UStrive, ранее известная как Strive for College, сообщила, что уязвимость в GraphQL‑endpoint на инфраструктуре Amazon позволяла просматривать личные данные более 238 000 пользователей, среди которых была значительная часть школьников.
Что произошло
Исследователь, который сообщил об этом TechCrunch, показал, что будучи залогиненным, можно открыть любой профиль и увидеть в браузерных инструментах полные имена, e‑mail, телефон, пол, дату рождения и другие сведения, указанные учениками. По оценкам, в базе хранилось более 1,1 млн записей, но лишь часть из них была доступна через уязвимый запрос.
Почему это важно
UStrive участвует в судебном разбирательстве с бывшим инженером‑разработчиком, что затрудняет быстрый отклик.
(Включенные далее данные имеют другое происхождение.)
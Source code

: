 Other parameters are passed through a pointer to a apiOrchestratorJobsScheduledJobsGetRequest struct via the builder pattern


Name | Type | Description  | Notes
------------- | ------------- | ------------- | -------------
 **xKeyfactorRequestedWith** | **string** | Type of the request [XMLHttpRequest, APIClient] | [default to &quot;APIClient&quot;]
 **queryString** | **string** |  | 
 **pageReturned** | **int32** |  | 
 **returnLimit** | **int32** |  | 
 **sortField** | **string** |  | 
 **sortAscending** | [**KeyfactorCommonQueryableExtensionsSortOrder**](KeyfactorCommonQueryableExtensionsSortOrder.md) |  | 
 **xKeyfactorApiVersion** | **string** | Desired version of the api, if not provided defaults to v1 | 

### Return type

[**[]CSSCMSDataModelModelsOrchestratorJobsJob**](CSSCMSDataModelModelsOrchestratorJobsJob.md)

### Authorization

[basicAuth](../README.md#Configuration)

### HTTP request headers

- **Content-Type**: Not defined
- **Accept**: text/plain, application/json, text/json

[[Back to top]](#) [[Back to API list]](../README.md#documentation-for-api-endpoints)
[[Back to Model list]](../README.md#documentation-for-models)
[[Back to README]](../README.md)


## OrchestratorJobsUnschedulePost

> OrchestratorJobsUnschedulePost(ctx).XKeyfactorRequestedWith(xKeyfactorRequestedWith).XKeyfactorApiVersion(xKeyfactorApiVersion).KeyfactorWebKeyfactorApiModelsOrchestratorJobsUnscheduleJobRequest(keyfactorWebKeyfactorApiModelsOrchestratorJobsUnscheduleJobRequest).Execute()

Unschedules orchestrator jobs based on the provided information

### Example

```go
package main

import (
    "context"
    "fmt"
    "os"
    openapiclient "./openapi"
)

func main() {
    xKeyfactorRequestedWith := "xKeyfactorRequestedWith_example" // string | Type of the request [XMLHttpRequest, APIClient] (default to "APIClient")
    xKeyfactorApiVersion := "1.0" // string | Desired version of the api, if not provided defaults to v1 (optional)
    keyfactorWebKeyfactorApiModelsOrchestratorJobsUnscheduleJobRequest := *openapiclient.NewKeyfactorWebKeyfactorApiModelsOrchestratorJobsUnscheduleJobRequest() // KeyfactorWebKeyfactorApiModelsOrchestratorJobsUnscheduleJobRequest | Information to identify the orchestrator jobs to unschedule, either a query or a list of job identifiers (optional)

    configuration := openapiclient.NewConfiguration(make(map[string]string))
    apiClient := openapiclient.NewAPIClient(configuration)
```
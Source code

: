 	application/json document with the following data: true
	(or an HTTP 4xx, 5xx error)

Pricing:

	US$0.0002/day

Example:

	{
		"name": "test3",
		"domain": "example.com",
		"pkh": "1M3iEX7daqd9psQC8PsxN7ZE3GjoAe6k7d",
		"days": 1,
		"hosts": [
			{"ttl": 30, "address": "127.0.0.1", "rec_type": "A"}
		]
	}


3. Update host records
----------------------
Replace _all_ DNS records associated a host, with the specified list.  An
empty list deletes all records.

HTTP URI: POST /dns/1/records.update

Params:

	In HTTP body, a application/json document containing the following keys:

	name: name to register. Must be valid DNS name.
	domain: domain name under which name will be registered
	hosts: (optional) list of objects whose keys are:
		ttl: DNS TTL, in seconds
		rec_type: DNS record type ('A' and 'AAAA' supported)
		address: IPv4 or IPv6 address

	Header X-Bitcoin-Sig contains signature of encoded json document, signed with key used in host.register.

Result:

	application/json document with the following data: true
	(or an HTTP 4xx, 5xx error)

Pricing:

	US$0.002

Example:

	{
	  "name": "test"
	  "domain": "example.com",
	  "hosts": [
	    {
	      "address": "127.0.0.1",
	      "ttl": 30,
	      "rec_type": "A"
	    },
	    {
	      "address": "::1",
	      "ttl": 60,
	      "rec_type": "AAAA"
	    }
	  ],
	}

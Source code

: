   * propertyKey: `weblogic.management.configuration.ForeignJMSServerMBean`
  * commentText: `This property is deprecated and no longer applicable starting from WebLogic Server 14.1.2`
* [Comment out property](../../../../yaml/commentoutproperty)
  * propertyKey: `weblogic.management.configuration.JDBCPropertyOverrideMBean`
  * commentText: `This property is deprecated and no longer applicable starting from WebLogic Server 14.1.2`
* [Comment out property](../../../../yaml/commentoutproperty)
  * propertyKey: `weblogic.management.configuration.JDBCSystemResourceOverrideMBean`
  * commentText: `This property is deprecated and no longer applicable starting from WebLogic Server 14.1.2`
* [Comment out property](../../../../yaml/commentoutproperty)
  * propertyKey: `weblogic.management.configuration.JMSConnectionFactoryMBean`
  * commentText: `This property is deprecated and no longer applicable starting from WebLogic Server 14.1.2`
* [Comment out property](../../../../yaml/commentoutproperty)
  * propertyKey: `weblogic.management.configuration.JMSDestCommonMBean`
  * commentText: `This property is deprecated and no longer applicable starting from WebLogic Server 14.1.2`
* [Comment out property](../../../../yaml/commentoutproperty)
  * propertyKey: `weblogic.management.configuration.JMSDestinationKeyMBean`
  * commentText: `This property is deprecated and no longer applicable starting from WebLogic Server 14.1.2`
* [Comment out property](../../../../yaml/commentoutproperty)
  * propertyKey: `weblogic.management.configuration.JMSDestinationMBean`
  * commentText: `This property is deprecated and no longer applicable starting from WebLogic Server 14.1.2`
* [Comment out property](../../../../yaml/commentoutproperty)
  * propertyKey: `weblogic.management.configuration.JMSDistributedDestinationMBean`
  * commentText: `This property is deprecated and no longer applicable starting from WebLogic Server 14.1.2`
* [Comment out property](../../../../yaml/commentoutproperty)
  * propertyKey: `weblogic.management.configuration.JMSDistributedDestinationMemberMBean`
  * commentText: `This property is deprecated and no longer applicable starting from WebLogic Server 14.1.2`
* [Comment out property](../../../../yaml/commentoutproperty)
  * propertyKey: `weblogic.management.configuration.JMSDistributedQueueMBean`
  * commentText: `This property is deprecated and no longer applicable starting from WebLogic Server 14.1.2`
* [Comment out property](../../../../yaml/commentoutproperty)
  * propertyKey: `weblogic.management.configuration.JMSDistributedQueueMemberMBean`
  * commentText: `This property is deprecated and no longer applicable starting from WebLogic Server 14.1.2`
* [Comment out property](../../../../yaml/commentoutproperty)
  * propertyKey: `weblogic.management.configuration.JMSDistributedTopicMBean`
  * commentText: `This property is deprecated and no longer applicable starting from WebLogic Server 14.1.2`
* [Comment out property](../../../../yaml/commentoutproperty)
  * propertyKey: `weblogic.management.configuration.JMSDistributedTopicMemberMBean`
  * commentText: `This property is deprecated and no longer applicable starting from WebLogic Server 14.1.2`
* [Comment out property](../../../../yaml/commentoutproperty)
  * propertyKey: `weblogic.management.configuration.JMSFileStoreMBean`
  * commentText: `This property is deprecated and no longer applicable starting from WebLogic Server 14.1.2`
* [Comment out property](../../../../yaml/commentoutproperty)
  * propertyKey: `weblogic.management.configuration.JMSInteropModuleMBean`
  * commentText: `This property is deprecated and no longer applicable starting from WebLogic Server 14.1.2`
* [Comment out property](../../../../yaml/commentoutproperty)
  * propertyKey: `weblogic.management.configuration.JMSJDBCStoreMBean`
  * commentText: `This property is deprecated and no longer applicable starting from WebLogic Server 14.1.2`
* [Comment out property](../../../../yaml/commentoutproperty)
Технический директор Dwamian Mcleish сообщил, что компания уже устранила проблему, но пока не объявила, как будет уведомлять пострадавших и проверять возможные злоупотребления. Отсутствие такой информации повышает риск регуляторных санкций и потери доверия со стороны родителей и школ.
Что дальше
Пользователям стоит сменить пароли и следить за заявлениями UStrive о проведении независимого аудита. Для отрасли событие подчёркивает необходимость строгого контроля над API‑интерфейсами и обязательного уведомления при утечке данных детей.